Task input ->
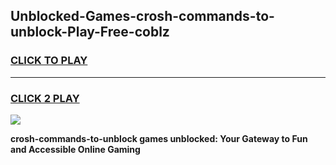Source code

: 
## Unblocked-Games-crosh-commands-to-unblock-Play-Free-coblz
<h3>
<a href="https://premium76.site?title=crosh-commands-to-unblock&ref=12A">CLICK TO PLAY</a></h3>
<hr>

<h3>
<a href="https://premium76.site?title=crosh-commands-to-unblock&ref=12A">CLICK 2 PLAY</a>
  
</h3>

<a href="https://premium76.site?title=crosh-commands-to-unblock&ref=12A"><img src="https://clearcache.store/games.png"></a>


**crosh-commands-to-unblock games unblocked: Your Gateway to Fun and Accessible Online Gaming**
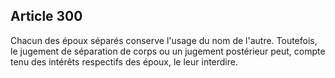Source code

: Article 300
----
Chacun des époux séparés conserve l'usage du nom de l'autre. Toutefois, le
jugement de séparation de corps ou un jugement postérieur peut, compte tenu des
intérêts respectifs des époux, le leur interdire.
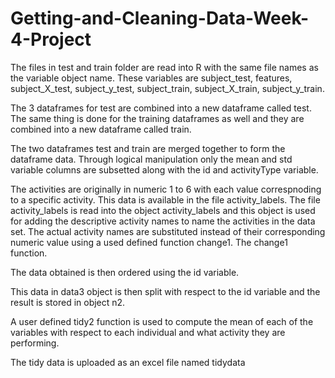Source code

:# Getting-and-Cleaning-Data-Week-4-Project
The files in test and train folder are read into R with the same file names
as the variable object name. These variables are subject_test, features,
subject_X_test, subject_y_test, subject_train, subject_X_train, subject_y_train.

The 3 dataframes for test are combined into a new dataframe called test. The 
same thing is done for the training dataframes as well and they are combined 
into a new dataframe called train. 

The two dataframes test and train are merged together to form the dataframe data. 
Through logical manipulation only the mean and std variable columns are subsetted
along with the id and activityType variable.

The activities are originally in numeric 1 to 6 with each value correspnoding 
to a specific activity. This data is available in the file activity_labels. The
file activity_labels is read into the object activity_labels and this object
is used for adding the descriptive activity names to name the activities in the
data set. The actual activity names are substituted instead of 
their corresponding numeric value using a used defined function change1. The 
change1 function.

The data obtained is then ordered using the id variable.

This data in data3 object is then split with respect to the id variable and the
result is stored in object n2.

A user defined tidy2 function is used to compute the mean of each of the variables
with respect to each individual and what activity they are performing.

The tidy data is uploaded as an excel file named tidydata
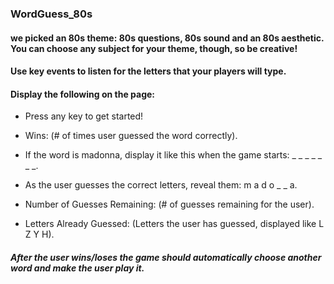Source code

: ###  WordGuess_80s
#### we picked an 80s theme: 80s questions, 80s sound and an 80s aesthetic. You can choose any subject for your theme, though, so be creative!

#### Use key events to listen for the letters that your players will type.

#### Display the following on the page:


* Press any key to get started!


* Wins: (# of times user guessed the word correctly).


* If the word is madonna, display it like this when the game starts: _ _ _ _ _ _ _.


* As the user guesses the correct letters, reveal them: m a d o _  _ a.


* Number of Guesses Remaining: (# of guesses remaining for the user).


* Letters Already Guessed: (Letters the user has guessed, displayed like L Z Y H).


##### After the user wins/loses the game should automatically choose another word and make the user play it.
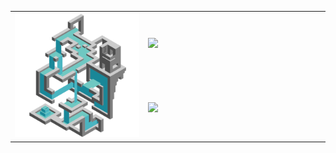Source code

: <table border="0">
  <tr>
    <td border="none" rowspan="3" width="324">
      <img src="https://raw.githubusercontent.com/PssbleTrngle/PssbleTrngle/main/public/images/impossible_river.svg" />
    </td>
    <td width="440" border="none">
      <img src="https://github-readme-stats.vercel.app/api?username=PssbleTrngle&theme=react&hide_border=true&show_icons=true" />
    </td>
  <tr>
  </tr>
    <td width="440" border="none">
      <img src="https://github-readme-stats.vercel.app/api/top-langs/?username=PssbleTrngle&theme=react&hide_border=true&layout=compact&langs_count=8&hide=TSQL,Dockerfile&card_width=440" />
    </td>
  </tr>
</table>
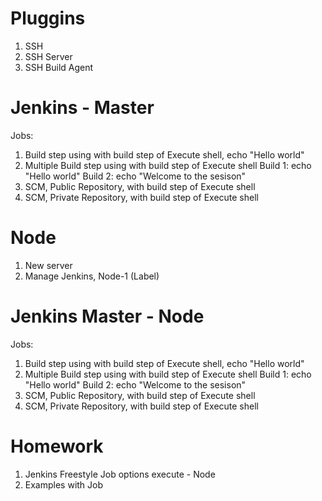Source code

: # Pluggins

1. SSH 
2. SSH Server
3. SSH Build Agent

# Jenkins - Master

Jobs:
1. Build step using with build step of Execute shell, echo "Hello world"
2. Multiple Build step using with build step of Execute shell
    Build 1: echo "Hello world"
    Build 2: echo "Welcome to the sesison"
3. SCM, Public Repository, with build step of Execute shell
4. SCM, Private Repository, with build step of Execute shell

# Node
1. New server
2. Manage Jenkins, Node-1 (Label)

# Jenkins Master  - Node

Jobs:
1. Build step using with build step of Execute shell, echo "Hello world"
2. Multiple Build step using with build step of Execute shell
    Build 1: echo "Hello world"
    Build 2: echo "Welcome to the sesison"
3. SCM, Public Repository, with build step of Execute shell
4. SCM, Private Repository, with build step of Execute shell


# Homework
1. Jenkins Freestyle Job options execute - Node
2. Examples with Job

What the exercise asks ->
Read through the entries, then copy every line where the string "like" is found.

Answer box ->
* If the word is madonna, display it like this when the game starts: _ _ _ _ _ _ _.
* Letters Already Guessed: (Letters the user has guessed, displayed like L Z Y H).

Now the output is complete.